スポーツコメンテーター フローラン・ダバディ

日本のサッカーファンは地図を取り出し、北マケドニア、コソボ、ベラルーシの場所を確認しておいてほしい。いずれも2020年のサッカー欧州選手権に出場する可能性がある国々だ。アイルランドのダブリンからアゼルバイジャンのバクーまで欧州12カ国の各都市で24カ国が覇を競う。欧州サッカー連盟(UEFA)の会長だったミシェル・プラティニ氏が描いた夢が来年、ついに実現する。

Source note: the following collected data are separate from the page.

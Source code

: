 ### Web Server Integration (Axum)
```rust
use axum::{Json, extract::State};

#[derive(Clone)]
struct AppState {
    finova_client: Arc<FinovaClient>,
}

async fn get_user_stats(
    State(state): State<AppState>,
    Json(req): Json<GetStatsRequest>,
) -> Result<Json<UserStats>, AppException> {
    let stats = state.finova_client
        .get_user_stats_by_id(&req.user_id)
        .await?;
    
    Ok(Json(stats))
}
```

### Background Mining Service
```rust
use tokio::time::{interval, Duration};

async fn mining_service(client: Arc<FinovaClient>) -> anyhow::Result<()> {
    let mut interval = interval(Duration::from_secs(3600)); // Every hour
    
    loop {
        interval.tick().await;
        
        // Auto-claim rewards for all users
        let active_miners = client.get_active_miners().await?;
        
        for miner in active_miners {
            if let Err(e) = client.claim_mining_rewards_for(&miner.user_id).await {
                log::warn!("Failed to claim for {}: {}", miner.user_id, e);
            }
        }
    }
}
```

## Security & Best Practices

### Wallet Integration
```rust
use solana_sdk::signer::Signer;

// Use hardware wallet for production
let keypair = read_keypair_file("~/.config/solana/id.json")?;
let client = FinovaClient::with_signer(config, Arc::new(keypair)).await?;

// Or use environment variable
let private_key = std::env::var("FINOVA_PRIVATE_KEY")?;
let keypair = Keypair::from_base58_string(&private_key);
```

アジア選手権がビエンチャン(ラオス)、平壌(北朝鮮)、ヤンゴン(ミャンマー)、ウランバートル(モンゴル)などで分散開催されると想像してもらえばこの価値を感じてもらえるのではないだろうか。日本サッカー協会の田嶋幸三会長やアジア・サッカー連盟(AFC)がイニシアチブを取ってこんな大会を実現させたら、いまやかなり安っぽくなってしまった「スポーツの力」という文言も相当の重みを取り戻すだろう。

魔法のようなプレーでファン魅了

この秋に自伝を出版したプラティニ氏は長年にわたり、フランスで最も愛されてきたスポーツ選手である。1980年代、その年の最も優れたサッカー選手に贈られるバロンドールに3度輝いた。84年にはフランスの欧州選手権制覇、85年にはユベントスの一員として東京でのトヨタカップ優勝に貢献した。ワールドカップ(W杯)でも2度、準決勝まで進んだ。だが数々の実績以上に、魔法のようなプレーがファンを魅了した。

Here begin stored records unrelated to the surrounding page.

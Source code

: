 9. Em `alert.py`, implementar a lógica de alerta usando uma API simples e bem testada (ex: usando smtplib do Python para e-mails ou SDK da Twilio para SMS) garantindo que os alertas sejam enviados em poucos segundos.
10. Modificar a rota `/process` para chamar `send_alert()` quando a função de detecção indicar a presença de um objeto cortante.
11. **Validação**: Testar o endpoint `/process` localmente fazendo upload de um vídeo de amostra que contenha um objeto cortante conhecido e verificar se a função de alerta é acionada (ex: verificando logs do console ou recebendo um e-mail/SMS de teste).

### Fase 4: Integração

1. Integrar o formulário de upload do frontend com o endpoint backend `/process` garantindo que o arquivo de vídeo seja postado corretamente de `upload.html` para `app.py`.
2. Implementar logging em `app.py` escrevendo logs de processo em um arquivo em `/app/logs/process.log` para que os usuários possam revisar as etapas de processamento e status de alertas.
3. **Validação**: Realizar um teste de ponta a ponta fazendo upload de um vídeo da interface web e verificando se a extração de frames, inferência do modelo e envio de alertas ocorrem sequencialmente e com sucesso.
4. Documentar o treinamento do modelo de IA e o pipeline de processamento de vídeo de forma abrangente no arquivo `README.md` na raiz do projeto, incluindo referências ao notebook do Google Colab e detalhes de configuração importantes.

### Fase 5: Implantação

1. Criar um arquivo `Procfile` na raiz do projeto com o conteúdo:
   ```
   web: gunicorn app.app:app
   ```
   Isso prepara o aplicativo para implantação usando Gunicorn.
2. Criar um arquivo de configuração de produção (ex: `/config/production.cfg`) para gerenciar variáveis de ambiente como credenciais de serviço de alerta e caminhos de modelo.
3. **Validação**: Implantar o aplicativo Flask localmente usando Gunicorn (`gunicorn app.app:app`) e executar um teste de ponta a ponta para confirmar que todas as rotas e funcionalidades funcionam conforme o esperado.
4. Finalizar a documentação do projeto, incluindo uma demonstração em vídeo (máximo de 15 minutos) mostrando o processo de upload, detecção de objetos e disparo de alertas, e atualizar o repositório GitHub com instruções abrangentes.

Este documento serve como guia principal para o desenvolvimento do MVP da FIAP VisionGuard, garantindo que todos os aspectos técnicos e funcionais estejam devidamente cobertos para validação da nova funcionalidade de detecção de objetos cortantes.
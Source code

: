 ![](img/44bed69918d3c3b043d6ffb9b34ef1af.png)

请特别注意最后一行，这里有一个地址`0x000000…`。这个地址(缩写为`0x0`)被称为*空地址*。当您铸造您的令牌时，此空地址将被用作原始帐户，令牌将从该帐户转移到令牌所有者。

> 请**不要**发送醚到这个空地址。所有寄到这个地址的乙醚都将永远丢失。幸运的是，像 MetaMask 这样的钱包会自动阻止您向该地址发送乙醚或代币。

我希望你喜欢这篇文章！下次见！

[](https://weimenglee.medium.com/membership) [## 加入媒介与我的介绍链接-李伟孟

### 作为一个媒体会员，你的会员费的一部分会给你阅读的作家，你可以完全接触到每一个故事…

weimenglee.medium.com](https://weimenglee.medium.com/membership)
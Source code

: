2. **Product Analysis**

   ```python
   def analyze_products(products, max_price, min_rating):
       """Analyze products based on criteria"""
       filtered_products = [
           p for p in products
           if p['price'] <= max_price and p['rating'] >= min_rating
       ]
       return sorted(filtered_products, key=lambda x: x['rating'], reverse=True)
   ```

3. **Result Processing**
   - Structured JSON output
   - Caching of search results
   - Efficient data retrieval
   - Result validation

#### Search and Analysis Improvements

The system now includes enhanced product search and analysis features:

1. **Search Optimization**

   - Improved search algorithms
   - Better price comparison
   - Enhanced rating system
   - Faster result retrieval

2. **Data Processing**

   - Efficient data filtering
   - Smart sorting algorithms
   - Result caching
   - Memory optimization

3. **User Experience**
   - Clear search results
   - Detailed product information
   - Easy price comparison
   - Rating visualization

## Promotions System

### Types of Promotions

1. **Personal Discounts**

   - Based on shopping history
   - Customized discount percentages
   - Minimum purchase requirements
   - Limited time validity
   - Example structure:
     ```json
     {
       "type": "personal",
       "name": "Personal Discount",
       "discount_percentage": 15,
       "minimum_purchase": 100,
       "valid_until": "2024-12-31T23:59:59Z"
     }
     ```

僕は11年、民放のテレビ番組でプラティニ氏にインタビューする幸運に恵まれた。スイスはニヨンのUEFA本部で1時間弱。ユーモア、共感力にあふれ、高い知性を兼ね備えた人物だった。当時の彼は誰よりも早く、世界の頂点に君臨していたスペイン代表の栄華が続くのはせいぜい4年で、その後は違うスタイルのチームが優勢になることを見抜いていた。予言は当たり、14年のW杯では縦の攻めを基調としたドイツが、18年にはボール保持にこだわらないカウンター戦術にたけたフランスが優勝した。

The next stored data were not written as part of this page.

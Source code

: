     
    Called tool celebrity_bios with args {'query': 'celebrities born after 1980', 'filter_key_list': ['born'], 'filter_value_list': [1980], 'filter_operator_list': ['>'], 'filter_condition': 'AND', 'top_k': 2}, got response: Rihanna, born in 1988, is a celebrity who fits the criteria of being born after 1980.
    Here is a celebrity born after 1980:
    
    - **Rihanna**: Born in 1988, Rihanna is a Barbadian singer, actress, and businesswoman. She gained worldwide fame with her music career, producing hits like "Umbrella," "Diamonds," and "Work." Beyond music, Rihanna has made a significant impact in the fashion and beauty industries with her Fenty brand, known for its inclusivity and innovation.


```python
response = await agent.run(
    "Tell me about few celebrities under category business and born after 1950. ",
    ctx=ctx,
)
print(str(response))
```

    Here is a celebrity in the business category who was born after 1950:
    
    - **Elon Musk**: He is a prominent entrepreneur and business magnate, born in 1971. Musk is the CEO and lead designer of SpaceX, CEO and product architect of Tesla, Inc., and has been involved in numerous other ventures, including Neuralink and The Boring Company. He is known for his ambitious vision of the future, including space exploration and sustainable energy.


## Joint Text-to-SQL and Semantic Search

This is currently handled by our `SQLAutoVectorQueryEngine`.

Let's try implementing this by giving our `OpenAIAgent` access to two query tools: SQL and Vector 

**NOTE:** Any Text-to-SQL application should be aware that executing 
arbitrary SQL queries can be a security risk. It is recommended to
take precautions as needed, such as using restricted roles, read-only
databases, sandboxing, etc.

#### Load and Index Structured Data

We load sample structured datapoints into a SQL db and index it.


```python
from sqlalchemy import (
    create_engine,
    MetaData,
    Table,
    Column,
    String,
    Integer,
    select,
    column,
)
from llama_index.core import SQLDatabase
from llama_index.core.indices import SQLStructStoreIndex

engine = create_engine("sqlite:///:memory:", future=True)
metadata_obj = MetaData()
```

プラティニ氏は「理想のサッカー」というようなものは存在しないとも話してくれた。「サッカーは人生と同じで完璧な選手はひとりもいない。大切なのは補完し合える11人を見つけることだ」と言った。その理論に従えば、メッシの力がバルセロナを勝たせるのではない。バルセロナのチーム力がメッシを優れた選手にするという順番になる。

UEFA会長として情熱もち行動

81年、パリのパルク・デ・プランスで初めてサッカーを観戦したとき、プラティニ氏を見た。7歳の子どもの目にも、その才能は別次元に映った。彼にはピッチ上のすべてが見えているようで、誰にも思いつかない軌道のボールを放ち、パスを出し、相手の逆をついた。さほど大柄ではなく、舞台俳優のようだった。ヘビースモーカーだったのも当時のショービジネスのスターたちと同じ。インタビューを受ければ愛嬌(あいきょう)たっぷりに率直に語った。

UEFAの会長になってもプラティニ氏は変わらなかった。真摯で愉快で、先見の明があった。明晰(めいせき)な頭脳と若さを兼ね備え、情熱をもって行動するリーダー像に、僕はJFKを重ね合わせたものだ。しかしその後、金銭の絡んだ政治的な泥沼に巻き込まれたプラティニ氏は15年、法的根拠のない金銭授受を理由に、活動停止処分が科された。有力視されていた国際サッカー連盟(FIFA)次期会長への道も閉ざされた。

その後の法廷闘争を経てプラティニ氏は無罪が証明されたが、今後の彼がどのような道を歩むのかは定かでない。

東京五輪が7カ月後に迫ってきた。巨額の富が動く裏側でドーピング、不正賭博、人種問題、利害対立など課題が尽きない21世紀のスポーツ界はヒーローや救世主以上に「アーティスト」を必要としている。プラティニ氏のような「他者を輝かせることのできる自由な精神」といいかえてもいい。優れたアーティストはパートナーやチームメート、観客ら多くの人々を喜ばせることができるのだ。